### EXERCISE BRIEF:
Consider the entries below. Count the lines holding the string "unite" and state the number only.

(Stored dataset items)
######
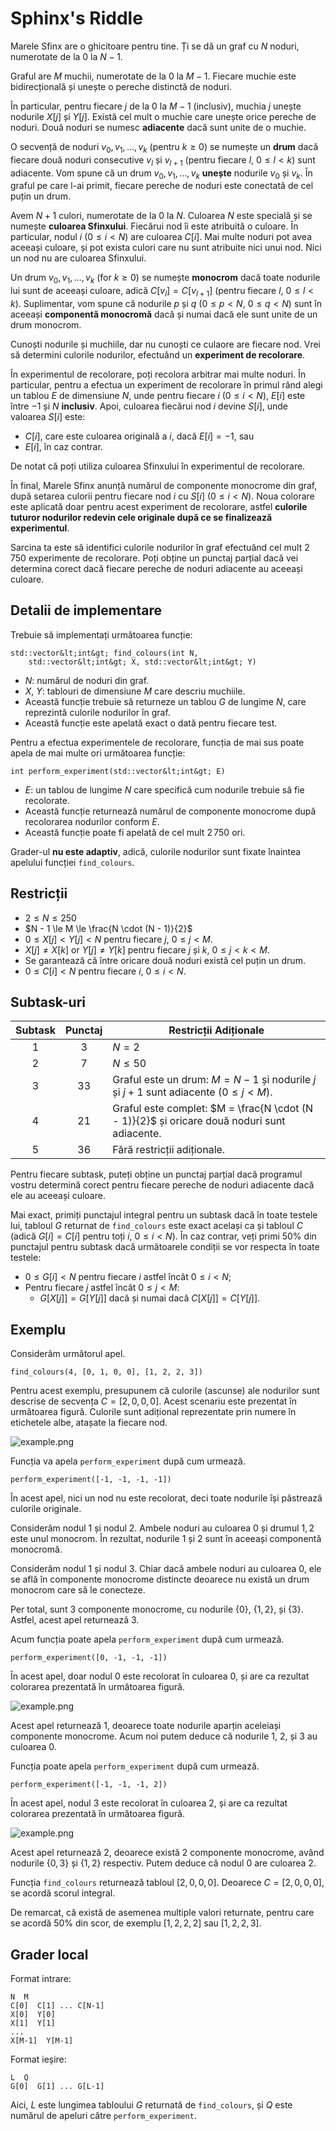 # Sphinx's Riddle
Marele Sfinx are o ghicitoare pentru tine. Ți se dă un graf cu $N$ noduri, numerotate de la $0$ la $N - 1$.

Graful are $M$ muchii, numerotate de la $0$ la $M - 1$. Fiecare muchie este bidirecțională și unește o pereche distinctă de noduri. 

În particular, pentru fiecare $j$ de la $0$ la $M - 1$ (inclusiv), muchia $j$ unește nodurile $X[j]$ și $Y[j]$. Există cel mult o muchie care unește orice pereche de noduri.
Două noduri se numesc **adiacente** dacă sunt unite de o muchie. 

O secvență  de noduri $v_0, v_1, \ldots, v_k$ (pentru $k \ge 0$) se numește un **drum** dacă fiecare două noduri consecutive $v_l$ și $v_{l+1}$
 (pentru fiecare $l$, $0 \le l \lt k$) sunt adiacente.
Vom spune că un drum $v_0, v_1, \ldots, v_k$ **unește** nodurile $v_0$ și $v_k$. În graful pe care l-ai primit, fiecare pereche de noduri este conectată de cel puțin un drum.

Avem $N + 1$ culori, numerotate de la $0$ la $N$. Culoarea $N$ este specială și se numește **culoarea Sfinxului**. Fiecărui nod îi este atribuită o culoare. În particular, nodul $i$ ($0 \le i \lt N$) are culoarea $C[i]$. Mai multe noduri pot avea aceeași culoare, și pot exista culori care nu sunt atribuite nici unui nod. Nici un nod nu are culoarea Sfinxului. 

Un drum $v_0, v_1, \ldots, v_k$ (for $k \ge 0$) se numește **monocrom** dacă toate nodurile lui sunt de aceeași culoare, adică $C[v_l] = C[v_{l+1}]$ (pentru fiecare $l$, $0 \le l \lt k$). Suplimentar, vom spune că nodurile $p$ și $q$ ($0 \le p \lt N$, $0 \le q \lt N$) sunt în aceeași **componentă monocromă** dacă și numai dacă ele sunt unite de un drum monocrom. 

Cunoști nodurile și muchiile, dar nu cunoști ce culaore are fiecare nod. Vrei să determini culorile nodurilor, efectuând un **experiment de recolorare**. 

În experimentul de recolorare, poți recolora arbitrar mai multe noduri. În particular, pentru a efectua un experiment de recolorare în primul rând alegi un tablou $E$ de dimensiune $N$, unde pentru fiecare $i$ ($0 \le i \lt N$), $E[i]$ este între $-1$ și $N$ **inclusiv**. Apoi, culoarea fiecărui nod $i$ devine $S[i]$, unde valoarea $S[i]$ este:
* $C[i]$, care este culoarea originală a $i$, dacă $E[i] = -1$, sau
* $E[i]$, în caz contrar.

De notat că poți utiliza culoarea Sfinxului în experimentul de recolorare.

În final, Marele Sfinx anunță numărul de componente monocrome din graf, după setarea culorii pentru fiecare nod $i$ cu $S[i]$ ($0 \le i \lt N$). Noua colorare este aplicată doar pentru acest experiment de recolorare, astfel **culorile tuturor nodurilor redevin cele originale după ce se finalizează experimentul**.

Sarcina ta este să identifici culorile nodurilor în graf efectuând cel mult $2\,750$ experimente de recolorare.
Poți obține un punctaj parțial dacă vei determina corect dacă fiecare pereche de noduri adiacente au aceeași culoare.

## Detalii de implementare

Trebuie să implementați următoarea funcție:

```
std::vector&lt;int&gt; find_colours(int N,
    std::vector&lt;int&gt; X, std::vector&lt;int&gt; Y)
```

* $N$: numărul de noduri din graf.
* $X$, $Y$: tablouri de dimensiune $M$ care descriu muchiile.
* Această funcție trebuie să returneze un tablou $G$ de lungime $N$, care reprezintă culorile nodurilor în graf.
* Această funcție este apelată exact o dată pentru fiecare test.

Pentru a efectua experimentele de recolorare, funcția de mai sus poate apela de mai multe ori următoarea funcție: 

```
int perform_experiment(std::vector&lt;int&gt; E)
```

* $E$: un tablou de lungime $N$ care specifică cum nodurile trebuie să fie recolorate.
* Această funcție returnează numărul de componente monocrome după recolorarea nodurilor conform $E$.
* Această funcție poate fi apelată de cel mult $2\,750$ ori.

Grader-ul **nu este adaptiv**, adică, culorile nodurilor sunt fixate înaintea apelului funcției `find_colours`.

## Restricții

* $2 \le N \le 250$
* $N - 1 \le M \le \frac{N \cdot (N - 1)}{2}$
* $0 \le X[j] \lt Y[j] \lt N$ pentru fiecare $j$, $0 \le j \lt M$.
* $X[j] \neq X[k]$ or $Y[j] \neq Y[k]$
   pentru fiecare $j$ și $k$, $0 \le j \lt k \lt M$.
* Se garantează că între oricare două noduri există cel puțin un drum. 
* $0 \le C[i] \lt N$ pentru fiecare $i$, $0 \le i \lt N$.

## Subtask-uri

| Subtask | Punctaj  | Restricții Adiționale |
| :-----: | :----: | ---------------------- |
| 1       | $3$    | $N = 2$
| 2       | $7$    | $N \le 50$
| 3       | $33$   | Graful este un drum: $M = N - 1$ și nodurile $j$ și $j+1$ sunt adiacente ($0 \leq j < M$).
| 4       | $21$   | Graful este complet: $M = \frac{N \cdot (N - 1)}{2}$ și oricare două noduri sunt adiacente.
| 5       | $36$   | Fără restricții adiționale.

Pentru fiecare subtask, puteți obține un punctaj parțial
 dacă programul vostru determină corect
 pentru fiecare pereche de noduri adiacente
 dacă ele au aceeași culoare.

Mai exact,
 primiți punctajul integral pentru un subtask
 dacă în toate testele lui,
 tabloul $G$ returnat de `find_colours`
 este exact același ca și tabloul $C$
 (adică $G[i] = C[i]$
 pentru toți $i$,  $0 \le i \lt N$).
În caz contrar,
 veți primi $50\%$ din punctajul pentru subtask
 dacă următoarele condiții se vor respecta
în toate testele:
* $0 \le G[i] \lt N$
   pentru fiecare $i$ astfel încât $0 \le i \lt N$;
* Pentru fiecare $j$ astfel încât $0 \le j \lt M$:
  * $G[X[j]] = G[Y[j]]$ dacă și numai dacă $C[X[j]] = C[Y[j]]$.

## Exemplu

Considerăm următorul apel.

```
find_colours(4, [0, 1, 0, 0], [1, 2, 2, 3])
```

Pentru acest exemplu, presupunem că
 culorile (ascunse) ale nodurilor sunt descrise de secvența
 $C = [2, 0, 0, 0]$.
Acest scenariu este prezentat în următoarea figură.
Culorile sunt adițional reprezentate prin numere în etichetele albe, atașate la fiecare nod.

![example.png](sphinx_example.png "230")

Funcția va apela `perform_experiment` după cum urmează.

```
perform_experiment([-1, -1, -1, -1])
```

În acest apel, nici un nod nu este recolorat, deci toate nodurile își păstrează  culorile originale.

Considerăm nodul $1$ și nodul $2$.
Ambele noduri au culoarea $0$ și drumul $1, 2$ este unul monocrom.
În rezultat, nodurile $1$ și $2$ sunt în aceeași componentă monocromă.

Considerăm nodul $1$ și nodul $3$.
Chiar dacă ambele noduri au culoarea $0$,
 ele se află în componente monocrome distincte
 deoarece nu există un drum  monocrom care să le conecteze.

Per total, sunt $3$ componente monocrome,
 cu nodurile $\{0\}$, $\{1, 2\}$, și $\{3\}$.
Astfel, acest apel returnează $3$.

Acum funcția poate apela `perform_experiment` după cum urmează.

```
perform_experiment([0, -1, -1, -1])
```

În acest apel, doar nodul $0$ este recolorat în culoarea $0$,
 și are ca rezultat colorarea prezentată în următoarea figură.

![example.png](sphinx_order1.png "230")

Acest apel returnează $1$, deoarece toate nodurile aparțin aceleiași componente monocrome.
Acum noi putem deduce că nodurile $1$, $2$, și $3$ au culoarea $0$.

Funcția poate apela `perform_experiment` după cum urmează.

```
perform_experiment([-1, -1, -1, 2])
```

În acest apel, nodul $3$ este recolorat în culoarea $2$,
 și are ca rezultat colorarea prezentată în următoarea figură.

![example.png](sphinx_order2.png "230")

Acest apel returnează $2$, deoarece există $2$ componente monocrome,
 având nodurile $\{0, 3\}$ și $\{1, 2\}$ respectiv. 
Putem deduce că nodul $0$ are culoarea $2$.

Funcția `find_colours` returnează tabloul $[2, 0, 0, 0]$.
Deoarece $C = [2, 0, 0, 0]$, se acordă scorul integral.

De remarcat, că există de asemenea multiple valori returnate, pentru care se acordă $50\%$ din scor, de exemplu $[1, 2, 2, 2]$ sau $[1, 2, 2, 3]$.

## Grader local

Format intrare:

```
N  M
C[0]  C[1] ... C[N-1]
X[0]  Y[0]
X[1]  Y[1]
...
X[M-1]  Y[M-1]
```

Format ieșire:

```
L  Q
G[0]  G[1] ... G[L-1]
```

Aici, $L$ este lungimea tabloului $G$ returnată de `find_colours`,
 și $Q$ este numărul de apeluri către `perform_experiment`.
######
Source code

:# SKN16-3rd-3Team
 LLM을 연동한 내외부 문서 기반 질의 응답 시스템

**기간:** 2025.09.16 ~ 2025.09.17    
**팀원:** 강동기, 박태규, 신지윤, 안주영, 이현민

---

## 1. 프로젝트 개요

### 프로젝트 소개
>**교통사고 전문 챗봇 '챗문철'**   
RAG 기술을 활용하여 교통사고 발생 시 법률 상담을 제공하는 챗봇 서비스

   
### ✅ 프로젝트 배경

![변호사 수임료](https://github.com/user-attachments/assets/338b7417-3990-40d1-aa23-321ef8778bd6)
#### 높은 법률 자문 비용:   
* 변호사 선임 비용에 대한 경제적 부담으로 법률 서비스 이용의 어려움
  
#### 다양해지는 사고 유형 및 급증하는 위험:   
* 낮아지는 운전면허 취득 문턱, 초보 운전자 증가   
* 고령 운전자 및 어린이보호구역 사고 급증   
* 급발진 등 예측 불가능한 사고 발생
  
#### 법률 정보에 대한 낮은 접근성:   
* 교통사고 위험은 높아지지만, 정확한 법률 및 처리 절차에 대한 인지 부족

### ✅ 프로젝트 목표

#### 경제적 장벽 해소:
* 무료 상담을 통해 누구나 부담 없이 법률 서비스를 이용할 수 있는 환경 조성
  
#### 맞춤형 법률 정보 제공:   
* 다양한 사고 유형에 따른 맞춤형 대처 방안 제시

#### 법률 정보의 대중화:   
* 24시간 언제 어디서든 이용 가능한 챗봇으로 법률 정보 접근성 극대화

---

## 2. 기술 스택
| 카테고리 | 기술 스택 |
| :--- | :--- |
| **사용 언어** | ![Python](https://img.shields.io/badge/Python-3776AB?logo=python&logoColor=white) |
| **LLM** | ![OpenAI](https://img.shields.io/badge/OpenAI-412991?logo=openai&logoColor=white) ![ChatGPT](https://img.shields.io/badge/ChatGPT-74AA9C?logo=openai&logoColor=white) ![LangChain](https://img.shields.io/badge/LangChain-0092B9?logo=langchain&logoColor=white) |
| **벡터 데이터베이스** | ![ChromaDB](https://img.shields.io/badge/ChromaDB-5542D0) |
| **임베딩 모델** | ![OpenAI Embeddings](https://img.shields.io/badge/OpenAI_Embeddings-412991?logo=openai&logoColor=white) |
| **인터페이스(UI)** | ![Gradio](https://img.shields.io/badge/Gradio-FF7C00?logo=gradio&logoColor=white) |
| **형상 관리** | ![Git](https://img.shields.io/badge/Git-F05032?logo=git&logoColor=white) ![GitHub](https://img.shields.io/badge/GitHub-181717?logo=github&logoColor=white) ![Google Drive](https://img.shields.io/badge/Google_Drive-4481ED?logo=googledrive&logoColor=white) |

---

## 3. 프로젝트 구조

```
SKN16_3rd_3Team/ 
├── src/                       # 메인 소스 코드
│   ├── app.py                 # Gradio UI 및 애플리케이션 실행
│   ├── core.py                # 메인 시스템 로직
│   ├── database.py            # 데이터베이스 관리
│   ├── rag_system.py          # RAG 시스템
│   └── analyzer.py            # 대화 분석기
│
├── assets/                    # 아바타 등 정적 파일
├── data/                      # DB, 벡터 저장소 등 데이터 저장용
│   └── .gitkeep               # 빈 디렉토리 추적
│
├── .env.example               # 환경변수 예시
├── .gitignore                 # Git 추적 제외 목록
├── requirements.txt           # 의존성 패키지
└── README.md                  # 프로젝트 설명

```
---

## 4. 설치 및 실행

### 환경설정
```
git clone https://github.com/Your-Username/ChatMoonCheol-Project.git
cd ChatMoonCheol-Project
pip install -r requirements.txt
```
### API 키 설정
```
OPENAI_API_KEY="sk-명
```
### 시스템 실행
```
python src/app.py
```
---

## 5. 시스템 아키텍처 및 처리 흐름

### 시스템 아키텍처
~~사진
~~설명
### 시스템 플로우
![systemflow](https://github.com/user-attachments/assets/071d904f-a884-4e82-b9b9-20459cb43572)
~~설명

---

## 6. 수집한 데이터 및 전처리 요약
######
### OUTPUT BELOW:
2